Le président de Business Mauritius considère le capital social comme « la valeur humaine dans l’entreprise ». Le capital social n’est évidemment pas le capital physique (le bâtiment, l’équipement) mais concerne les hommes et les femmes. Il ne faut toutefois pas le confondre avec le capital humain dans lequel est intégré le développement des talents. Bizarrement, la présidence de la commission sur le capital social sera assurée par un professionnel travaillant dans l’immobilier de luxe, un secteur qui symbolise la concentration de richesses, un frein à la formation du capital social.

Les sociologues diront, suivant Pierre Bourdieu, que « le capital social est l’ensemble des ressources actuelles ou potentielles qui sont liées à la possession d’un réseau durable de relations plus ou moins institutionnalisées d’inter-connaissance et d’inter-reconnaissance ». On favorise des échanges entre des individus aussi homogènes que possible et dotés de propriétés communes en produisant des occasions (soirées), des lieux (quartiers résidentiels sécurisés) ou des pratiques (tournois de golf). On crée ainsi des liaisons permanentes qui sont susceptibles de procurer des profits matériels.

Les économistes, eux, ont une approche individualiste du capital social : les contacts de la personne, sa réputation, son entregent, son adhésion à des associations, bref tout ce qu’elle construit pour elle-même. Le capital social est lié à des vertus individuelles telles que l’honnêteté, le respect des engagements, la fiabilité de la performance. Ainsi émerge la confiance qui ne constitue pas un capital social en soi, mais elle en est le résultat, soit un épiphénomène.

Si l’élément de confiance est primordial dans la réussite, il doit caractériser non seulement les relations entre le gouvernement et le secteur privé, mais aussi celles entre les employés et les patrons. Dans nos usines encore organisées de manière verticale et centralisée, des informations vitales ne circulent pas tout au long de la chaîne hiérarchique. Les techniques de coordination purement formelles, inspirées du taylorisme classique, doivent être remplacées par des structures de gestion horizontales qui font descendre la responsabilité jusqu’aux ateliers de production.
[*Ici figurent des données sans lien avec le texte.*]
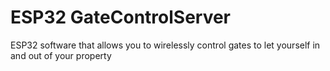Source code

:# ESP32 GateControlServer
 ESP32 software that allows you to wirelessly control gates to let yourself in and out of your property
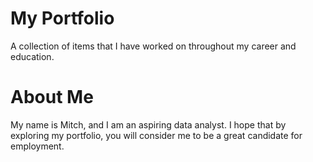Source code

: # My Portfolio
A collection of items that I have worked on throughout my career and education.

# About Me
My name is Mitch, and I am an aspiring data analyst. I hope that by exploring my portfolio, you will consider me to be a great candidate for employment.
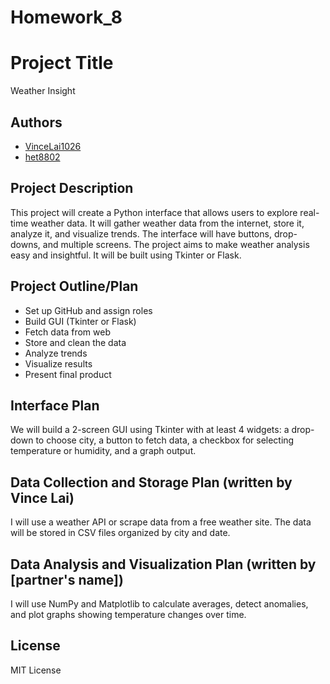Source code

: # Homework_8

# Project Title
Weather Insight

## Authors
- [VinceLai1026](https://github.com/VinceLai1026)
- [het8802](https://github.com/partnerusername)

## Project Description
This project will create a Python interface that allows users to explore real-time weather data. It will gather weather data from the internet, store it, analyze it, and visualize trends. The interface will have buttons, drop-downs, and multiple screens. The project aims to make weather analysis easy and insightful. It will be built using Tkinter or Flask.

## Project Outline/Plan
- Set up GitHub and assign roles
- Build GUI (Tkinter or Flask)
- Fetch data from web
- Store and clean the data
- Analyze trends
- Visualize results
- Present final product

## Interface Plan
We will build a 2-screen GUI using Tkinter with at least 4 widgets: a drop-down to choose city, a button to fetch data, a checkbox for selecting temperature or humidity, and a graph output.

## Data Collection and Storage Plan (written by Vince Lai)
I will use a weather API or scrape data from a free weather site. The data will be stored in CSV files organized by city and date.

## Data Analysis and Visualization Plan (written by [partner's name])
I will use NumPy and Matplotlib to calculate averages, detect anomalies, and plot graphs showing temperature changes over time.

## License
MIT License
Ayant des connaissances spécifiques de leur travail, les travailleurs doivent être habilités à prendre des décisions par eux-mêmes, plutôt que de s’en remettre à leur superviseur. Un système manufacturier aussi allégé génère des gains d’efficience, mais il est totalement dépendant du capital social de la main-d’oeuvre. Il ne fonctionnera pas si c’est la suspicion qui règne entre le personnel et la direction.

Les industriels gagneront à prendre appui sur le capital social qui réside dans les travailleurs, afin de mieux gérer leur firme. Le capital social est un actif incorporel ayant autant de valeur que le nom de marque, le goodwill ou les anticipations des conditions de marché. Le capital social représente une bonne part de cette prime de gestion dans la mesure où gérer consiste à coordonner efficacement les activités de l’entreprise.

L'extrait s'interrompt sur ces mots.